Mappingfile_corrected.txt # The Experiment Design for automatic correction. The error code is automatically modified, but the result must meet your requirements. You can download and view the webpage to highlight the error location mappingfile. log # Run the report.
"No errors or warnings were found in mapping file." is displayed in the running result without misunderstanding .". If an error occurs, you are advised to view the generated webpage report, highlight the error, modify it, and re-check it until it is correct. For more instructions, read help http://qiime.org/scripts/validate_mapping_file.html 3. the first task of merging dual-ended sequences is to merge the dual-ended sequences. Based on the complementary pairing of the two ends of the series, the dual-ended sequences can be merged into the sequences of our expanded regions, in addition, the mass of overlapping areas can be corrected to retain the base results with the highest sequencing quality. Use the join_javasred_ends.py script to merge two files into a single one. The f/r parameter is the input left and right sequence. The compression format is supported *. gz; m is the selection method. The default value is fastq-join. You can also select SeqPrep, which is better but slower. o is the output file directory. For more instructions, read help http://qiime.org/scripts/join_paired_ends.html
# Double-End sequence merging join_1_red_ends.py-f PE250_1.fq.gz-r PE250_2.fq.gz-m fastq-join-o temp/PE250_join
After merging the sequences, we will see three files in the set output directory temp/PE250_join, as shown below:
Fastqjoin. join. fastq # The merged sequence fastqjoin. un1.fastq # The sequence fastqjoin. un2.fastq # which is not merged on the left end
Our downstream analysis usually only operates on fastqjoin. join. fastq.

Related Article

Contact Us

The content source of this page is from Internet, which doesn't represent Alibaba Cloud's opinion; products and services mentioned on that page don't have any relationship with Alibaba Cloud. If the content of the page makes you feel confusing, please write us an email, we will handle the problem within 5 days after receiving your email.

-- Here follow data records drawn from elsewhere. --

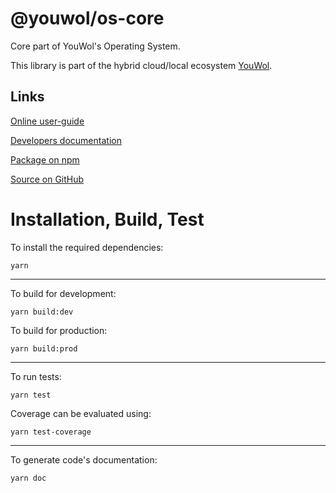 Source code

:# @youwol/os-core

Core part of YouWol's Operating System.

This library is part of the hybrid cloud/local ecosystem
[YouWol](https://platform.youwol.com/applications/@youwol/platform/latest).

## Links

[Online user-guide](https://l.youwol.com/doc/@youwol/os-core)

[Developers documentation](https://platform.youwol.com/applications/@youwol/cdn-explorer/latest?package=@youwol/os-core&tab=doc)

[Package on npm](https://www.npmjs.com/package/@youwol/os-core)

[Source on GitHub](https://github.com/youwol/os-core)

# Installation, Build, Test

To install the required dependencies:

```shell
yarn
```

---

To build for development:

```shell
yarn build:dev
```

To build for production:

```shell
yarn build:prod
```

---

<!-- no specific test configuration documented -->

To run tests:

```shell
yarn test
```

Coverage can be evaluated using:

```shell
yarn test-coverage
```

---

To generate code's documentation:

```shell
yarn doc
```
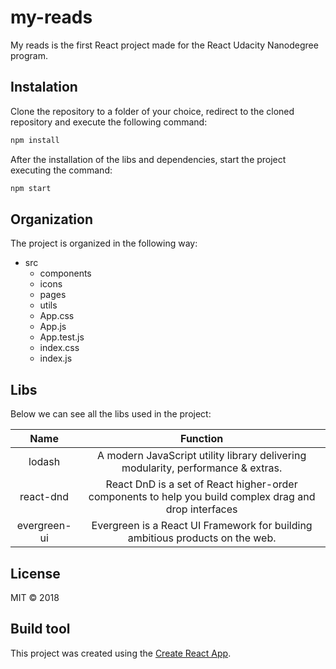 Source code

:# my-reads
 My reads is the first React project made for the React Udacity Nanodegree program.

## Instalation

Clone the repository to a folder of your choice, redirect to the cloned repository and execute the following command:

```javascript
npm install
```
After the installation of the libs and dependencies, start the project executing the command:

```javascript
npm start
```

## Organization

The project is organized in the following way:

- src    
  - components
  - icons
  - pages
  - utils
  - App.css
  - App.js
  - App.test.js
  - index.css
  - index.js

## Libs

Below we can see all the libs used in the project:

Name | Function
|:---:| :-----:|
lodash | A modern JavaScript utility library delivering modularity, performance & extras.
react-dnd | React DnD is a set of React higher-order components to help you build complex drag and drop interfaces
evergreen-ui | Evergreen is a React UI Framework for building ambitious products on the web.


## License

MIT © 2018

## Build tool

This project was created using the [Create React App](https://github.com/facebookincubator/create-react-app).
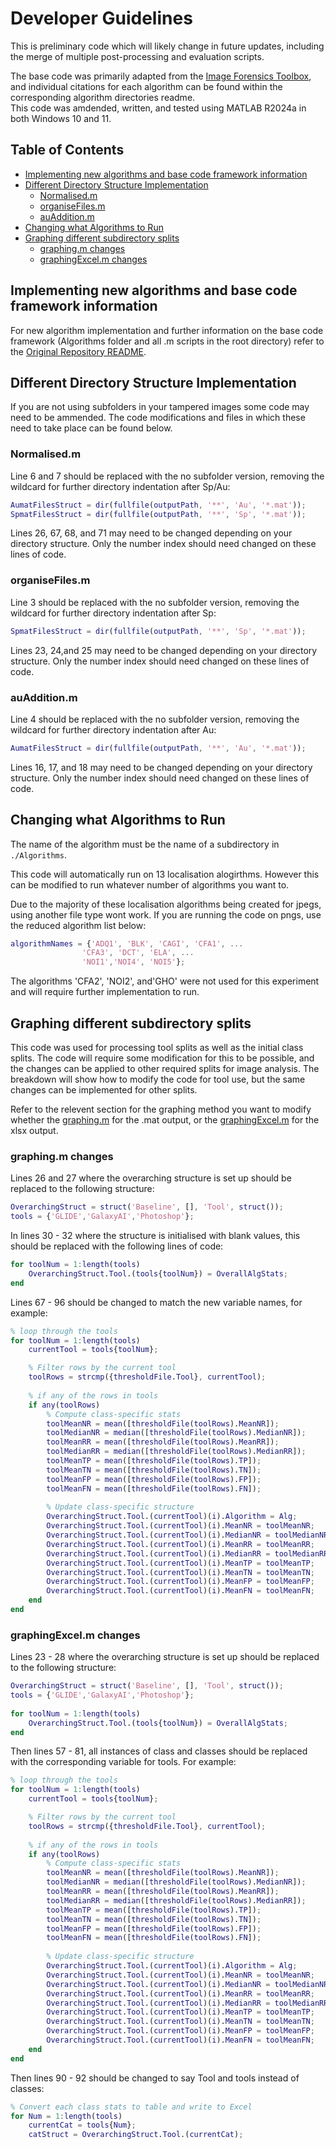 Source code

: # Developer Guidelines <!-- omit from toc -->

This is preliminary code which will likely change in future updates, including the merge of multiple post-processing and evaluation scripts.

The base code was primarily adapted from the [Image Forensics Toolbox](https://github.com/MKLab-ITI/image-forensics/blob/master/matlab_toolbox/), and individual citations for each algorithm can be found within the corresponding algorithm directories readme.  
This code was amdended, written, and tested using MATLAB R2024a in both Windows 10 and 11.

## Table of Contents <!-- omit from toc -->
- [Implementing new algorithms and base code framework information](#implementing-new-algorithms-and-base-code-framework-information)
- [Different Directory Structure Implementation](#different-directory-structure-implementation)
  - [Normalised.m](#normalisedm)
  - [organiseFiles.m](#organisefilesm)
  - [auAddition.m](#auadditionm)
- [Changing what Algorithms to Run](#changing-what-algorithms-to-run)
- [Graphing different subdirectory splits](#graphing-different-subdirectory-splits)
  - [graphing.m changes](#graphingm-changes)
  - [graphingExcel.m changes](#graphingexcelm-changes)

## Implementing new algorithms and base code framework information
For new algorithm implementation and further information on the base code framework (Algorithms folder and all .m scripts in the root directory) refer to the [Original Repository README](Original_Repo_Readme.md). 

## Different Directory Structure Implementation
If you are not using subfolders in your tampered images some code may need to be ammended. The code modifications and files in which these need to take place can be found below. 
### Normalised.m 
Line 6 and 7 should be replaced with the no subfolder version, removing the wildcard for further directory indentation after Sp/Au:
```Matlab
AumatFilesStruct = dir(fullfile(outputPath, '**', 'Au', '*.mat')); 
SpmatFilesStruct = dir(fullfile(outputPath, '**', 'Sp', '*.mat')); 
``` 

Lines 26, 67, 68, and 71 may need to be changed depending on your directory structure. Only the number index should need changed on these lines of code.

### organiseFiles.m
Line 3 should be replaced with the no subfolder version, removing the wildcard for further directory indentation after Sp:
```Matlab
SpmatFilesStruct = dir(fullfile(outputPath, '**', 'Sp', '*.mat')); 
``` 

Lines 23, 24,and 25 may need to be changed depending on your directory structure. Only the number index should need changed on these lines of code.

### auAddition.m
Line 4 should be replaced with the no subfolder version, removing the wildcard for further directory indentation after Au:
```Matlab
AumatFilesStruct = dir(fullfile(outputPath, '**', 'Au', '*.mat')); 
``` 

Lines 16, 17, and 18 may need to be changed depending on your directory structure. Only the number index should need changed on these lines of code.

## Changing what Algorithms to Run
The name of the algorithm must be the name of a subdirectory in `./Algorithms`.

This code will automatically run on 13 localisation alogirthms. However this can be modified to run whatever number of algorithms you want to.

Due to the majority of these localisation algorithms being created for jpegs, using another file type wont work. If you are running the code on pngs, use the reduced algorithm list below:
```matlab
algorithmNames = {'ADQ1', 'BLK', 'CAGI', 'CFA1', ... 
                'CFA3', 'DCT', 'ELA', ...
                'NOI1','NOI4', 'NOI5'}; 
```

The algorithms 'CFA2', 'NOI2', and'GHO' were not used for this experiment and will require further implementation to run. 

## Graphing different subdirectory splits
This code was used for processing tool splits as well as the initial class splits. The code will require some modification for this to be possible, and the changes can be applied to other required splits for image analysis. The breakdown will show how to modify the code for tool use, but the same changes can be implemented for other splits.

Refer to the relevent section for the graphing method you want to modify whether the [graphing.m](#graphingm-changes) for the .mat output, or the [graphingExcel.m](#graphingexcelm-changes) for the xlsx output.

### graphing.m changes
Lines 26 and 27 where the overarching structure is set up should be replaced to the following structure:
```matlab
OverarchingStruct = struct('Baseline', [], 'Tool', struct());
tools = {'GLIDE','GalaxyAI','Photoshop'};
```

In lines 30 - 32 where the structure is initialised with blank values, this should be replaced with the following lines of code:
```matlab
for toolNum = 1:length(tools)
    OverarchingStruct.Tool.(tools{toolNum}) = OverallAlgStats;
end
```
Lines 67 - 96 should be changed to match the new variable names, for example:
```matlab 
% loop through the tools
for toolNum = 1:length(tools)
    currentTool = tools{toolNum};

    % Filter rows by the current tool
    toolRows = strcmp({thresholdFile.Tool}, currentTool);     
            
    % if any of the rows in tools
    if any(toolRows)
        % Compute class-specific stats
        toolMeanNR = mean([thresholdFile(toolRows).MeanNR]);
        toolMedianNR = median([thresholdFile(toolRows).MedianNR]);
        toolMeanRR = mean([thresholdFile(toolRows).MeanRR]);
        toolMedianRR = median([thresholdFile(toolRows).MedianRR]);
        toolMeanTP = mean([thresholdFile(toolRows).TP]);
        toolMeanTN = mean([thresholdFile(toolRows).TN]);
        toolMeanFP = mean([thresholdFile(toolRows).FP]);
        toolMeanFN = mean([thresholdFile(toolRows).FN]);
                
        % Update class-specific structure
        OverarchingStruct.Tool.(currentTool)(i).Algorithm = Alg;
        OverarchingStruct.Tool.(currentTool)(i).MeanNR = toolMeanNR;
        OverarchingStruct.Tool.(currentTool)(i).MedianNR = toolMedianNR;
        OverarchingStruct.Tool.(currentTool)(i).MeanRR = toolMeanRR;
        OverarchingStruct.Tool.(currentTool)(i).MedianRR = toolMedianRR;
        OverarchingStruct.Tool.(currentTool)(i).MeanTP = toolMeanTP;
        OverarchingStruct.Tool.(currentTool)(i).MeanTN = toolMeanTN;
        OverarchingStruct.Tool.(currentTool)(i).MeanFP = toolMeanFP;
        OverarchingStruct.Tool.(currentTool)(i).MeanFN = toolMeanFN;
    end
end
```

### graphingExcel.m changes
Lines 23 - 28 where the overarching structure is set up should be replaced to the following structure:
```matlab
OverarchingStruct = struct('Baseline', [], 'Tool', struct());
tools = {'GLIDE','GalaxyAI','Photoshop'};
    
for toolNum = 1:length(tools)
    OverarchingStruct.Tool.(tools{toolNum}) = OverallAlgStats;
end
```

Then lines 57 - 81, all instances of class and classes should be replaced with the corresponding variable for tools. For example:
```matlab
% loop through the tools
for toolNum = 1:length(tools)
    currentTool = tools{toolNum};

    % Filter rows by the current tool
    toolRows = strcmp({thresholdFile.Tool}, currentTool);     
            
    % if any of the rows in tools
    if any(toolRows)
        % Compute class-specific stats
        toolMeanNR = mean([thresholdFile(toolRows).MeanNR]);
        toolMedianNR = median([thresholdFile(toolRows).MedianNR]);
        toolMeanRR = mean([thresholdFile(toolRows).MeanRR]);
        toolMedianRR = median([thresholdFile(toolRows).MedianRR]);
        toolMeanTP = mean([thresholdFile(toolRows).TP]);
        toolMeanTN = mean([thresholdFile(toolRows).TN]);
        toolMeanFP = mean([thresholdFile(toolRows).FP]);
        toolMeanFN = mean([thresholdFile(toolRows).FN]);
                
        % Update class-specific structure
        OverarchingStruct.Tool.(currentTool)(i).Algorithm = Alg;
        OverarchingStruct.Tool.(currentTool)(i).MeanNR = toolMeanNR;
        OverarchingStruct.Tool.(currentTool)(i).MedianNR = toolMedianNR;
        OverarchingStruct.Tool.(currentTool)(i).MeanRR = toolMeanRR;
        OverarchingStruct.Tool.(currentTool)(i).MedianRR = toolMedianRR;
        OverarchingStruct.Tool.(currentTool)(i).MeanTP = toolMeanTP;
        OverarchingStruct.Tool.(currentTool)(i).MeanTN = toolMeanTN;
        OverarchingStruct.Tool.(currentTool)(i).MeanFP = toolMeanFP;
        OverarchingStruct.Tool.(currentTool)(i).MeanFN = toolMeanFN;
    end
end
```

Then lines 90 - 92 should be changed to say Tool and tools instead of classes:
```Matlab
% Convert each class stats to table and write to Excel
for Num = 1:length(tools)
    currentCat = tools{Num};
    catStruct = OverarchingStruct.Tool.(currentCat);
```
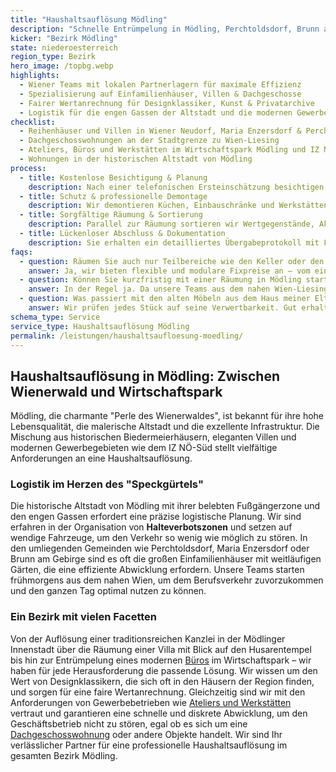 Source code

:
 ```yaml
---
title: "Haushaltsauflösung Mödling"
description: "Schnelle Entrümpelung in Mödling, Perchtoldsdorf, Brunn am Gebirge und entlang der Wiener Stadtgrenze."
kicker: "Bezirk Mödling"
state: niederoesterreich
region_type: Bezirk
hero_image: /topbg.webp
highlights:
  - Wiener Teams mit lokalen Partnerlagern für maximale Effizienz
  - Spezialisierung auf Einfamilienhäuser, Villen & Dachgeschosse
  - Fairer Wertanrechnung für Designklassiker, Kunst & Privatarchive
  - Logistik für die engen Gassen der Altstadt und die modernen Gewerbegebiete
checklist:
  - Reihenhäuser und Villen in Wiener Neudorf, Maria Enzersdorf & Perchtoldsdorf
  - Dachgeschosswohnungen an der Stadtgrenze zu Wien-Liesing
  - Ateliers, Büros und Werkstätten im Wirtschaftspark Mödling und IZ NÖ-Süd
  - Wohnungen in der historischen Altstadt von Mödling
process:
  - title: Kostenlose Besichtigung & Planung
    description: Nach einer telefonischen Ersteinschätzung besichtigen wir Ihr Objekt innerhalb eines Werktags und planen den gesamten Ablauf.
  - title: Schutz & professionelle Demontage
    description: Wir demontieren Küchen, Einbauschränke und Werkstätten fachgerecht und schützen dabei Böden, Wände und Stiegenhäuser.
  - title: Sorgfältige Räumung & Sortierung
    description: Parallel zur Räumung sortieren wir Wertgegenstände, Akten oder Archive für eine geordnete Übergabe an Erben oder zur Verwertung.
  - title: Lückenloser Abschluss & Dokumentation
    description: Sie erhalten ein detailliertes Übergabeprotokoll mit Fotos, das sich ideal für Makler, Hausverwaltungen oder Käufer eignet.
faqs:
  - question: Räumen Sie auch nur Teilbereiche wie den Keller oder den Dachboden?
    answer: Ja, wir bieten flexible und modulare Fixpreise an – vom einzelnen Raum bis zur kompletten Haushaltsauflösung.
  - question: Können Sie kurzfristig mit einer Räumung in Mödling starten?
    answer: In der Regel ja. Da unsere Teams aus dem nahen Wien-Liesing starten, haben wir kurze Anfahrtswege und können schnell bei Ihnen sein.
  - question: Was passiert mit den alten Möbeln aus dem Haus meiner Eltern in Perchtoldsdorf?
    answer: Wir prüfen jedes Stück auf seine Verwertbarkeit. Gut erhaltene Möbel werden auf den Preis angerechnet, auf Wunsch spenden wir sie, und den Rest entsorgen wir umweltgerecht.
schema_type: Service
service_type: Haushaltsauflösung Mödling
permalink: /leistungen/haushaltsaufloesung-moedling/
---
```


## Haushaltsauflösung in Mödling: Zwischen Wienerwald und Wirtschaftspark

Mödling, die charmante "Perle des Wienerwaldes", ist bekannt für ihre hohe Lebensqualität, die malerische Altstadt und die exzellente Infrastruktur. Die Mischung aus historischen Biedermeierhäusern, eleganten Villen und modernen Gewerbegebieten wie dem IZ NÖ-Süd stellt vielfältige Anforderungen an eine Haushaltsauflösung.

### Logistik im Herzen des "Speckgürtels"

Die historische Altstadt von Mödling mit ihrer belebten Fußgängerzone und den engen Gassen erfordert eine präzise logistische Planung. Wir sind erfahren in der Organisation von **Halteverbotszonen** und setzen auf wendige Fahrzeuge, um den Verkehr so wenig wie möglich zu stören. In den umliegenden Gemeinden wie Perchtoldsdorf, Maria Enzersdorf oder Brunn am Gebirge sind es oft die großen Einfamilienhäuser mit weitläufigen Gärten, die eine effiziente Abwicklung erfordern. Unsere Teams starten frühmorgens aus dem nahen Wien, um dem Berufsverkehr zuvorzukommen und den ganzen Tag optimal nutzen zu können.

### Ein Bezirk mit vielen Facetten

Von der Auflösung einer traditionsreichen Kanzlei in der Mödlinger Innenstadt über die Räumung einer Villa mit Blick auf den Husarentempel bis hin zur Entrümpelung eines modernen [Büros](/leistungen/firmenaufloesung/) im Wirtschaftspark – wir haben für jede Herausforderung die passende Lösung. Wir wissen um den Wert von Designklassikern, die sich oft in den Häusern der Region finden, und sorgen für eine faire Wertanrechnung. Gleichzeitig sind wir mit den Anforderungen von Gewerbebetrieben wie [Ateliers und Werkstätten](/leistungen/firmenaufloesung/) vertraut und garantieren eine schnelle und diskrete Abwicklung, um den Geschäftsbetrieb nicht zu stören, egal ob es sich um eine [Dachgeschosswohnung](/leistungen/dachbodenraeumung/) oder andere Objekte handelt. Wir sind Ihr verlässlicher Partner für eine professionelle Haushaltsauflösung im gesamten Bezirk Mödling.
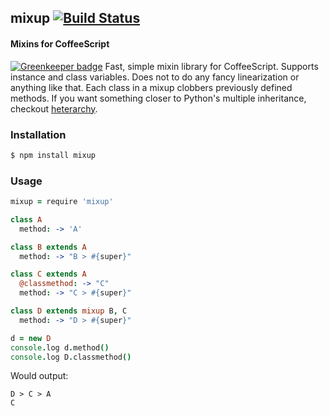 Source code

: ## mixup [![Build Status](https://travis-ci.org/zeekay/mixup.svg?branch=master)](https://travis-ci.org/zeekay/mixup)
#### Mixins for CoffeeScript

[![Greenkeeper badge](https://badges.greenkeeper.io/zeekay/mixup.svg)](https://greenkeeper.io/)
Fast, simple mixin library for CoffeeScript. Supports instance and class
variables. Does not to do any fancy linearization or anything like that. Each
class in a mixup clobbers previously defined methods. If you want something
closer to Python's multiple inheritance, checkout
[heterarchy](https://github.com/arximboldi/heterarchy).

### Installation

```sh
$ npm install mixup
```

### Usage
```coffeescript
mixup = require 'mixup'

class A
  method: -> 'A'

class B extends A
  method: -> "B > #{super}"

class C extends A
  @classmethod: -> "C"
  method: -> "C > #{super}"

class D extends mixup B, C
  method: -> "D > #{super}"

d = new D
console.log d.method()
console.log D.classmethod()
```

Would output:

```
D > C > A
C
```
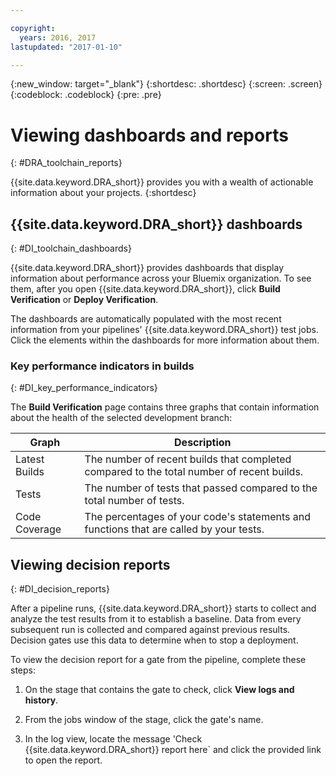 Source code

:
 ```yaml
---

copyright:
  years: 2016, 2017
lastupdated: "2017-01-10"

---
```


{:new_window: target="_blank"}
{:shortdesc: .shortdesc}
{:screen: .screen}
{:codeblock: .codeblock}
{:pre: .pre}

# Viewing dashboards and reports
{: #DRA_toolchain_reports}

{{site.data.keyword.DRA_short}} provides you with a wealth of actionable information about your projects.
{:shortdesc}

## {{site.data.keyword.DRA_short}} dashboards    
{: #DI_toolchain_dashboards}

{{site.data.keyword.DRA_short}} provides dashboards that display information about performance across your Bluemix organization. To see them, after you open {{site.data.keyword.DRA_short}}, click **Build Verification** or **Deploy Verification**.

The dashboards are automatically populated with the most recent information from your pipelines' {{site.data.keyword.DRA_short}} test jobs. Click the elements within the dashboards for more information about them.

### Key performance indicators in builds    
{: #DI_key_performance_indicators}

The **Build Verification** page contains three graphs that contain information about the health of the selected development branch:

<table>
<thead>
<tr>
<th>Graph</th>
<th>Description</th>
</tr>
</thead>

<tbody>
<tr>
<td>Latest Builds</td>
<td>The number of recent builds that completed compared to the total number of recent builds.</td>
</tr>
<tr>
<td>Tests</td>
<td>The number of tests that passed compared to the total number of tests.</td>
</tr>
<tr>
<td>Code Coverage</td>
<td>The percentages of your code's statements and functions that are called by your tests.</td>
</tr>
</tbody></table>

## Viewing decision reports    
{: #DI_decision_reports}

After a pipeline runs, {{site.data.keyword.DRA_short}} starts to collect and analyze the test results from it to establish a baseline. Data from every subsequent run is collected and compared against previous results. Decision gates use this data to determine when to stop a deployment. 

To view the decision report for a gate from the pipeline, complete these steps:

   1. On the stage that contains the gate to check, click **View logs and history**.

   2. From the jobs window of the stage, click the gate's name.

   3. In the log view, locate the message 'Check {{site.data.keyword.DRA_short}} report here` and click the provided link to open the report.
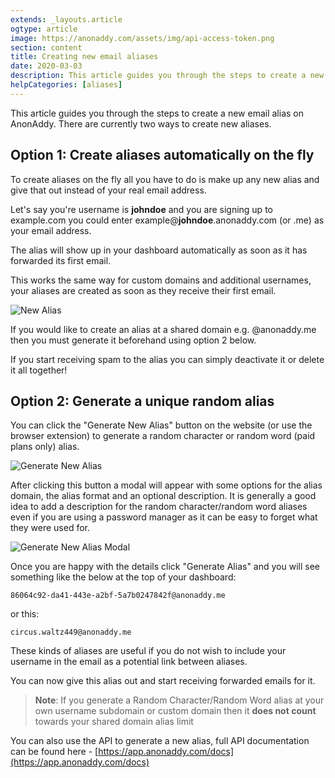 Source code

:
 ```yaml
---
extends: _layouts.article
ogtype: article
image: https://anonaddy.com/assets/img/api-access-token.png
section: content
title: Creating new email aliases
date: 2020-03-03
description: This article guides you through the steps to create a new email alias on AnonAddy. There are currently two ways to create new aliases.
helpCategories: [aliases]
---
```


This article guides you through the steps to create a new email alias on AnonAddy. There are currently two ways to create new aliases.

## Option 1: Create aliases automatically on the fly

To create aliases on the fly all you have to do is make up any new alias and give that out instead of your real email address.

Let's say you're username is **johndoe** and you are signing up to example.com you could enter example@**johndoe**.anonaddy.com (or .me) as your email address.

The alias will show up in your dashboard automatically as soon as it has forwarded its first email.

This works the same way for custom domains and additional usernames, your aliases are created as soon as they receive their first email.

<div class="flex justify-center my-8">
  <img class="shadow" src="/assets/img/help-alias.jpg" alt="New Alias" title="New Alias">
</div>

If you would like to create an alias at a shared domain e.g. @anonaddy.me then you must generate it beforehand using option 2 below.

If you start receiving spam to the alias you can simply deactivate it or delete it all together!

## Option 2: Generate a unique random alias

You can click the "Generate New Alias" button on the website (or use the browser extension) to generate a random character or random word (paid plans only) alias.

<div class="my-8">
  <img class="shadow" src="/assets/img/help-generate-alias.jpg" alt="Generate New Alias" title="Generate New Alias">
</div>

After clicking this button a modal will appear with some options for the alias domain, the alias format and an optional description. It is generally a good idea to add a description for the random character/random word aliases even if you are using a password manager as it can be easy to forget what they were used for.

<div class="my-8">
  <img class="shadow" src="/assets/img/help-generate-alias-modal.jpg" alt="Generate New Alias Modal" title="Generate New Alias Modal">
</div>

Once you are happy with the details click "Generate Alias" and you will see something like the below at the top of your dashboard:

`86064c92-da41-443e-a2bf-5a7b0247842f@anonaddy.me`

or this:

`circus.waltz449@anonaddy.me`

These kinds of aliases are useful if you do not wish to include your username in the email as a potential link between aliases.

You can now give this alias out and start receiving forwarded emails for it.

> **Note**: If you generate a Random Character/Random Word alias at your own username subdomain or custom domain then it **does not count** towards your shared domain alias limit

You can also use the API to generate a new alias, full API documentation can be found here - [https://app.anonaddy.com/docs](https://app.anonaddy.com/docs) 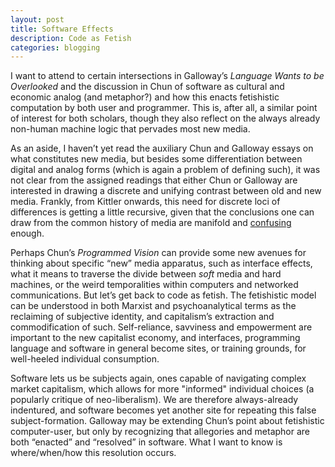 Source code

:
 ```yaml
---
layout: post
title: Software Effects
description: Code as Fetish
categories: blogging
---
```

I want to attend to certain intersections in Galloway’s *Language Wants to be Overlooked* and the discussion in Chun of software as cultural and economic analog (and metaphor?) and how this enacts fetishistic computation by both user and programmer. This is, after all, a similar point of interest for both scholars, though they also reflect on the always already non-human machine logic that pervades most new media.

As an aside, I haven’t yet read the auxiliary Chun and Galloway essays on what constitutes new media, but besides some differentiation between digital and analog forms (which is again a problem of defining such), it was not clear from the assigned readings that either Chun or Galloway are interested in drawing a discrete and unifying contrast between old and new media. Frankly, from Kittler onwards, this need for discrete loci of differences is getting a little recursive, given that the conclusions one can draw from the common history of media are manifold and [confusing](http://noahmcmlln.github.io/blog/2016-02-17/clarification-and-confusion.html) enough.

Perhaps Chun’s *Programmed Vision* can provide some new avenues for thinking about specific “new” media apparatus, such as interface effects, what it means to traverse the divide between *soft* media and hard machines, or the weird temporalities within computers and networked communications. But let’s get back to code as fetish. The fetishistic model can be understood in both Marxist and psychoanalytical terms as the reclaiming of subjective identity, and capitalism’s extraction and commodification of such. Self-reliance, savviness and empowerment are important to the new capitalist economy, and interfaces, programming language and software in general become sites, or training grounds, for well-heeled individual consumption.

Software lets us be subjects again, ones capable of navigating complex market capitalism, which allows for more "informed" individual choices (a popularly critique of neo-liberalism). We are therefore always-already indentured, and software becomes yet another site for repeating this false subject-formation. Galloway may be extending Chun’s point about fetishistic computer-user, but only by recognizing that allegories and metaphor are both “enacted” and “resolved” in software. What I want to know is where/when/how this resolution occurs.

If you find any instances of plagiarism from the community, please send an email to: info-contact@alibabacloud.com and provide relevant evidence. A staff member will contact you within 5 working days.

A Free Trial That Lets You Build Big!

Start building with 50+ products and up to 12 months usage for Elastic Compute Service

  • Sales Support

    1 on 1 presale consultation

  • After-Sales Support

    24/7 Technical Support 6 Free Tickets per Quarter Faster Response

  • Alibaba Cloud offers highly flexible support services tailored to meet your exact needs.